• _WHAT YOU WILL DO_
Retype the records below from their first line through the line holding "Интерфейс управления источниками: _Сервисы", including both ends and no pictures.
*** DATA UNDER STUDY ***
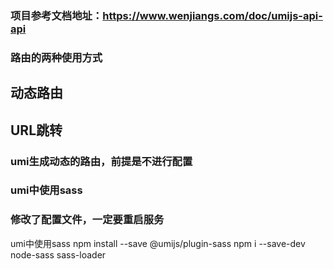 ### 项目参考文档地址：https://www.wenjiangs.com/doc/umijs-api-api
### 路由的两种使用方式
 ## 动态路由
    
 ## URL跳转
### umi生成动态的路由，前提是不进行配置
### umi中使用sass 
### 修改了配置文件，一定要重启服务
 umi中使用sass  npm install --save @umijs/plugin-sass  npm i --save-dev node-sass sass-loader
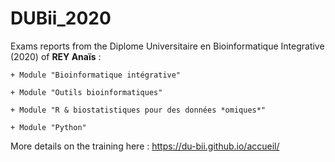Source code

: # DUBii_2020
 
Exams reports from the Diplome Universitaire en Bioinformatique Integrative (2020) of **REY Anaïs**  :

	+ Module "Bioinformatique intégrative"

	+ Module "Outils bioinformatiques"

	+ Module "R & biostatistiques pour des données *omiques*"

	+ Module "Python"

More details on the training here : https://du-bii.github.io/accueil/  
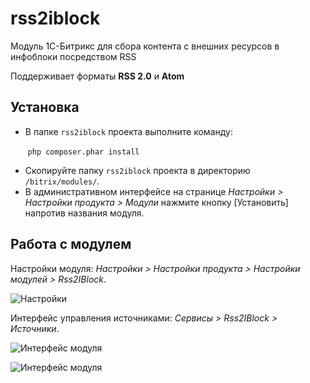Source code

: # rss2iblock
Модуль 1С-Битрикс для сбора контента с внешних ресурсов в инфоблоки посредством RSS

Поддерживает форматы **RSS 2.0** и **Atom**

## Установка
* В папке `rss2iblock` проекта выполните команду:

&nbsp;&nbsp;&nbsp;&nbsp;&nbsp;&nbsp;&nbsp;`php composer.phar install`

* Скопируйте папку `rss2iblock` проекта в директорию `/bitrix/modules/`.
* В административном интерфейсе на странице _Настройки > Настройки продукта > Модули_ нажмите кнопку [Установить] напротив названия модуля.

## Работа с модулем
Настройки модуля: _Настройки > Настройки продукта > Настройки модулей > Rss2IBlock_.

![Настройки](http://arfeo.net/static/rss2iblock/settings.png "Настройки модуля")

Интерфейс управления источниками: _Сервисы > Rss2IBlock > Источники_.

![Интерфейс модуля](http://arfeo.net/static/rss2iblock/sources.png "Список источников")

![Интерфейс модуля](http://arfeo.net/static/rss2iblock/add_source.png "Добавление нового источника")

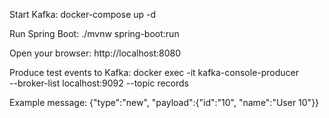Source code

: Start Kafka:
docker-compose up -d

Run Spring Boot:
./mvnw spring-boot:run

Open your browser:
http://localhost:8080

Produce test events to Kafka:
docker exec -it <kafka-container-id> kafka-console-producer \
--broker-list localhost:9092 --topic records

Example message:
{"type":"new", "payload":{"id":"10", "name":"User 10"}}
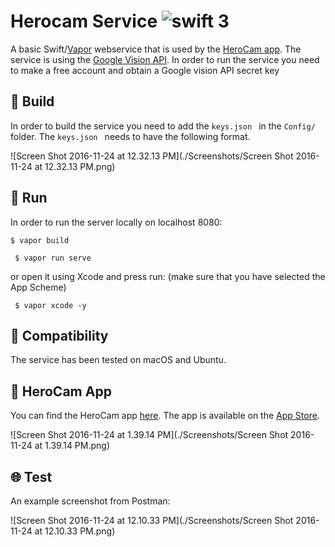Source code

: # Herocam Service ![swift 3](https://camo.githubusercontent.com/93de6573350b91e48ab570a4fe710e4e8baa38b8/687474703a2f2f696d672e736869656c64732e696f2f62616467652f73776966742d332e302d627269676874677265656e2e737667)

A basic Swift/[Vapor](https://github.com/vapor/vapor) webservice that is used by the [HeroCam app](https://herocamapp.github.io). The service is using the [Google Vision API](https://cloud.google.com/vision/). In order to run the service you need to make a free account and obtain a Google vision API secret key



## 🔧 Build

In order to build the service you need to add the  `keys.json `  in the  `Config/ ` folder. The  `keys.json `  needs to have the following format.

![Screen Shot 2016-11-24 at 12.32.13 PM](./Screenshots/Screen Shot 2016-11-24 at 12.32.13 PM.png)



##  🏃 Run

In order to run the server locally on localhost 8080:

 `$ vapor build ` 

` $ vapor run serve`

or open it using Xcode and press run: (make sure that you have selected the App Scheme)

` $ vapor xcode -y`



## 🔧 Compatibility

The service has been tested on macOS and Ubuntu.



## 📱 HeroCam App

You can find the HeroCam app  [here](https://github.com/diomidispapas/herocam-app-os). The app is available on the [ App Store](https://itunes.apple.com/us/app/herocam/id1078111204?ls=1&mt=8). 

![Screen Shot 2016-11-24 at 1.39.14 PM](./Screenshots/Screen Shot 2016-11-24 at 1.39.14 PM.png)



## 🌐 Test

An example screenshot from Postman:

![Screen Shot 2016-11-24 at 12.10.33 PM](./Screenshots/Screen Shot 2016-11-24 at 12.10.33 PM.png)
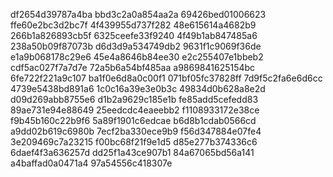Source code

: df2654d39787a4ba
bbd3c2a0a854aa2a
69426bed01006623
ffe60e2bc3d2bc7f
4f439955d737f282
48e615614a4682b9
266b1a826893cb5f
6325ceefe33f9240
4f49b1ab847485a6
238a50b09f87073b
d6d3d9a534749db2
9631f1c9069f36de
e1a9b068178c29e6
45e4a8646b84ee30
e2c255407e1bbeb2
cdf5ac027f7a7d7e
72a5b6a54bf485aa
a9869841625154bc
6fe722f221a9c107
ba1f0e6d8a0c00f1
071bf05fc37828ff
7d9f5c2fa6e6d6cc
4739e5438bd891a6
1c0c16a39e3e0b3c
49834d0b628a8e2d
d09d269abb8755e6
d1b2a9629c185e1b
fe85add5cefedd83
89ae731e94e88649
25eedcdc4eaeebb2
f1108933172e38ce
f9b45b160c22b9f6
5a89f1901c6edcae
b6d8b1cdab0566cd
a9dd02b619c6980b
7ecf2ba330ece9b9
f56d347884e07fe4
3e209469c7a23215
f00bc68f21f9e1d5
d85e277b374336c6
6daef4f3a636257d
dd25f1a43ce907b1
84a67065bd56a141
a4baffad0a0471a4
97a54556c418307e
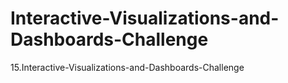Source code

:# Interactive-Visualizations-and-Dashboards-Challenge
15.Interactive-Visualizations-and-Dashboards-Challenge
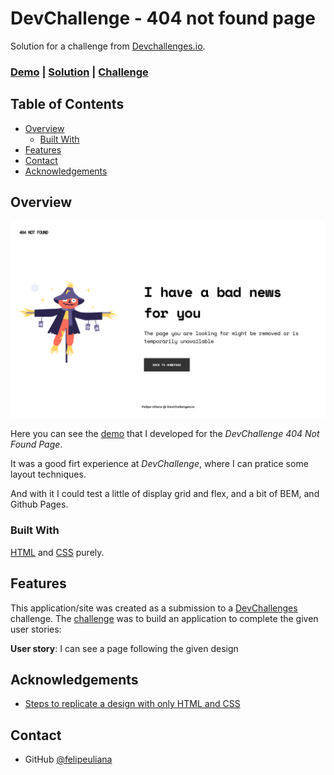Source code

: # DevChallenge - 404 not found page

Solution for a challenge from [Devchallenges.io](http://devchallenges.io).

### [Demo](https://felipeuliana.github.io/devchallenges-404-not-found/) | [Solution](https://github.com/felipeuliana/devchallenges-404-not-found) | [Challenge](https://devchallenges.io/challenges/wBunSb7FPrIepJZAg0sY)

## Table of Contents

- [Overview](#overview)
  - [Built With](#built-with)
- [Features](#features)
- [Contact](#contact)
- [Acknowledgements](#acknowledgements)

## Overview

![screenshot](404-not-found.png)

Here you can see the [demo](https://felipeuliana.github.io/devchallenges-404-not-found/) that I developed for the _DevChallenge 404 Not Found Page_.

It was a good firt experience at _DevChallenge_, where I can pratice some layout techniques.

And with it I could test a little of display grid and flex, and a bit of BEM, and Github Pages.

### Built With

[HTML](https://developer.mozilla.org/en-US/docs/Web/HTML) and [CSS](https://developer.mozilla.org/en-US/docs/Web/CSS) purely.

## Features

This application/site was created as a submission to a [DevChallenges](https://devchallenges.io/challenges) challenge. The [challenge](https://devchallenges.io/challenges/wBunSb7FPrIepJZAg0sY) was to build an application to complete the given user stories:

__User story__: I can see a page following the given design

## Acknowledgements

- [Steps to replicate a design with only HTML and CSS](https://devchallenges-blogs.web.app/how-to-replicate-design/)

## Contact

- GitHub [@felipeuliana](https://github.com/felipeuliana)
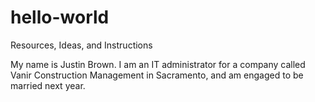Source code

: # hello-world
Resources, Ideas, and Instructions

My name is Justin Brown. I am an IT administrator for a company called Vanir Construction Management in Sacramento, and am engaged to be married next year.

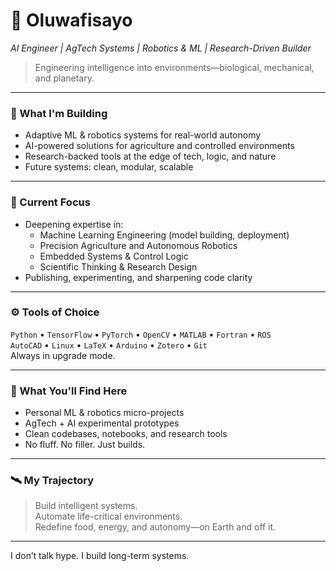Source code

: # 🧠 Oluwafisayo  
*AI Engineer | AgTech Systems | Robotics & ML | Research-Driven Builder*

> Engineering intelligence into environments—biological, mechanical, and planetary.

---

### 🧭 What I'm Building
- Adaptive ML & robotics systems for real-world autonomy  
- AI-powered solutions for agriculture and controlled environments  
- Research-backed tools at the edge of tech, logic, and nature  
- Future systems: clean, modular, scalable

---

### 🧪 Current Focus
- Deepening expertise in:
  - Machine Learning Engineering (model building, deployment)
  - Precision Agriculture and Autonomous Robotics
  - Embedded Systems & Control Logic
  - Scientific Thinking & Research Design
- Publishing, experimenting, and sharpening code clarity

---

### ⚙️ Tools of Choice
`Python` • `TensorFlow` • `PyTorch` • `OpenCV` • `MATLAB` • `Fortran` • `ROS`  
`AutoCAD` • `Linux` • `LaTeX` • `Arduino` • `Zotero` • `Git`  
Always in upgrade mode.

---

### 📁 What You'll Find Here
- Personal ML & robotics micro-projects  
- AgTech + AI experimental prototypes  
- Clean codebases, notebooks, and research tools  
- No fluff. No filler. Just builds.

---

### 🛰️ My Trajectory
> Build intelligent systems.  
> Automate life-critical environments.  
> Redefine food, energy, and autonomy—on Earth and off it.

---

I don’t talk hype. I build long-term systems.

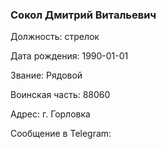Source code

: ### Сокол Дмитрий Витальевич

Должность: стрелок

Дата рождения: 1990-01-01

Звание: Рядовой

Воинская часть: 88060

Адрес: г. Горловка

Сообщение в Telegram: []()
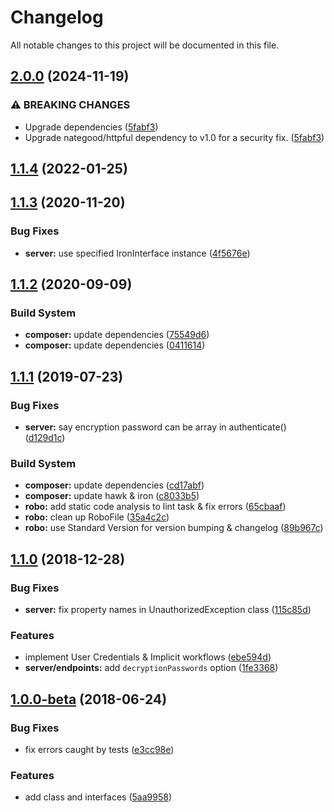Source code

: <!--- BEGIN HEADER -->
# Changelog

All notable changes to this project will be documented in this file.
<!--- END HEADER -->

## [2.0.0](https://github.com/shawm11/oz-auth-php/compare/v1.1.4...v2.0.0) (2024-11-19)

### ⚠ BREAKING CHANGES

* Upgrade dependencies ([5fabf3](https://github.com/shawm11/oz-auth-php/commit/5fabf3b4b7fe7ba295798744aab6245a7f0b15ff))
* Upgrade nategood/httpful dependency to v1.0 for a security fix. ([5fabf3](https://github.com/shawm11/oz-auth-php/commit/5fabf3b4b7fe7ba295798744aab6245a7f0b15ff))

## [1.1.4](https://github.com/shawm11/oz-auth-php/compare/v1.1.3...v1.1.4) (2022-01-25)

## [1.1.3](https://github.com/shawm11/oz-auth-php/compare/v1.1.2...v1.1.3) (2020-11-20)

### Bug Fixes

* **server:** use specified IronInterface instance ([4f5676e](https://github.com/shawm11/oz-auth-php/commit/4f5676e))

## [1.1.2](https://github.com/shawm11/oz-auth-php/compare/v1.1.1...v1.1.2) (2020-09-09)

### Build System

* **composer:** update dependencies ([75549d6](https://github.com/shawm11/oz-auth-php/commit/75549d6))
* **composer:** update dependencies ([0411614](https://github.com/shawm11/oz-auth-php/commit/0411614))

## [1.1.1](https://github.com/shawm11/oz-auth-php/compare/v1.1.0...v1.1.1) (2019-07-23)

### Bug Fixes

* **server:** say encryption password can be array in authenticate() ([d129d1c](https://github.com/shawm11/oz-auth-php/commit/d129d1c))

### Build System

* **composer:** update dependencies ([cd17abf](https://github.com/shawm11/oz-auth-php/commit/cd17abf))
* **composer:** update hawk & iron ([c8033b5](https://github.com/shawm11/oz-auth-php/commit/c8033b5))
* **robo:** add static code analysis to lint task & fix errors ([65cbaaf](https://github.com/shawm11/oz-auth-php/commit/65cbaaf))
* **robo:** clean up RoboFile ([35a4c2c](https://github.com/shawm11/oz-auth-php/commit/35a4c2c))
* **robo:** use Standard Version for version bumping & changelog ([89b967c](https://github.com/shawm11/oz-auth-php/commit/89b967c))

## [1.1.0](https://github.com/shawm11/oz-auth-php/compare/v1.0.0-beta...v1.1.0) (2018-12-28)

### Bug Fixes

* **server:** fix property names in UnauthorizedException class ([115c85d](https://github.com/shawm11/oz-auth-php/commit/115c85d))

### Features

* implement User Credentials & Implicit workflows ([ebe594d](https://github.com/shawm11/oz-auth-php/commit/ebe594d))
* **server/endpoints:** add `decryptionPasswords` option ([1fe3368](https://github.com/shawm11/oz-auth-php/commit/1fe3368))

## [1.0.0-beta](https://github.com/shawm11/oz-auth-php/compare/5aa9958...v1.0.0-beta) (2018-06-24)

### Bug Fixes

* fix errors caught by tests ([e3cc98e](https://github.com/shawm11/oz-auth-php/commit/e3cc98e))

### Features

* add class and interfaces ([5aa9958](https://github.com/shawm11/oz-auth-php/commit/5aa9958))
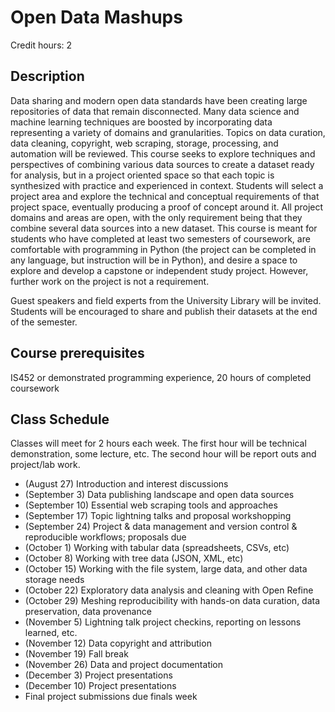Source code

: # Open Data Mashups
Credit hours:  2

## Description

Data sharing and modern open data standards have been creating large repositories of data that remain disconnected.  Many data science and machine learning techniques are boosted by incorporating data representing a variety of domains and granularities.  Topics on data curation, data cleaning, copyright, web scraping, storage, processing, and automation will be reviewed.  This course seeks to explore techniques and perspectives of combining various data sources to create a dataset ready for analysis, but in a project oriented space so that each topic is synthesized with practice and experienced in context.  Students will select a project area and explore the technical and conceptual requirements of that project space, eventually producing a proof of concept around it.  All project domains and areas are open, with the only requirement being that they combine several data sources into a new dataset.  This course is meant for students who have completed at least two semesters of coursework, are comfortable with programming in Python (the project can be completed in any language, but instruction will be in Python), and desire a space to explore and develop a capstone or independent study project.  However, further work on the project is not a requirement.

Guest speakers and field experts from the University Library will be invited.  Students will be encouraged to share and publish their datasets at the end of the semester.

## Course prerequisites

IS452 or demonstrated programming experience, 20 hours of completed coursework

## Class Schedule

Classes will meet for 2 hours each week.  The first hour will be technical demonstration, some lecture, etc.  The  second hour will be report outs and project/lab work.

* (August 27) Introduction and interest discussions
* (September 3) Data publishing landscape and open data sources
* (September 10) Essential web scraping tools and approaches
* (September 17) Topic lightning talks and proposal workshopping
* (September 24) Project & data management and version control & reproducible workflows; proposals due
* (October 1) Working with tabular data (spreadsheets, CSVs, etc)
* (October 8) Working with tree data (JSON, XML, etc)
* (October 15) Working with the file system, large data, and other data storage needs
* (October 22) Exploratory data analysis and cleaning with Open Refine
* (October 29) Meshing reproducibility with hands-on data curation, data preservation, data provenance
* (November 5) Lightning talk project checkins, reporting on lessons learned, etc.
* (November 12) Data copyright and attribution
* (November 19) Fall break
* (November 26)  Data and project documentation
* (December 3)  Project presentations
* (December 10) Project presentations
* Final project submissions due finals week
*** End of DATA UNDER STUDY ***
• _EXERCISE RESULT_
 ### 项目参考文档地址：https://www.wenjiangs.com/doc/umijs-api-api
### 路由的两种使用方式
 ## 动态路由
    
 ## URL跳转
### umi生成动态的路由，前提是不进行配置
### umi中使用sass 
### 修改了配置文件，一定要重启服务
 umi中使用sass  npm install --save @umijs/plugin-sass  npm i --save-dev node-sass sass-loader
Source code

: # DUBii_2020
 
Exams reports from the Diplome Universitaire en Bioinformatique Integrative (2020) of **REY Anaïs**  :

	+ Module "Bioinformatique intégrative"

	+ Module "Outils bioinformatiques"

	+ Module "R & biostatistiques pour des données *omiques*"

	+ Module "Python"

More details on the training here : https://du-bii.github.io/accueil/  
Source code

: # rss2iblock
Модуль 1С-Битрикс для сбора контента с внешних ресурсов в инфоблоки посредством RSS

Поддерживает форматы **RSS 2.0** и **Atom**

## Установка
* В папке `rss2iblock` проекта выполните команду:

&nbsp;&nbsp;&nbsp;&nbsp;&nbsp;&nbsp;&nbsp;`php composer.phar install`

* Скопируйте папку `rss2iblock` проекта в директорию `/bitrix/modules/`.
* В административном интерфейсе на странице _Настройки > Настройки продукта > Модули_ нажмите кнопку [Установить] напротив названия модуля.

## Работа с модулем
Настройки модуля: _Настройки > Настройки продукта > Настройки модулей > Rss2IBlock_.

![Настройки](http://arfeo.net/static/rss2iblock/settings.png "Настройки модуля")

Интерфейс управления источниками: _Сервисы > Rss2IBlock > Источники_.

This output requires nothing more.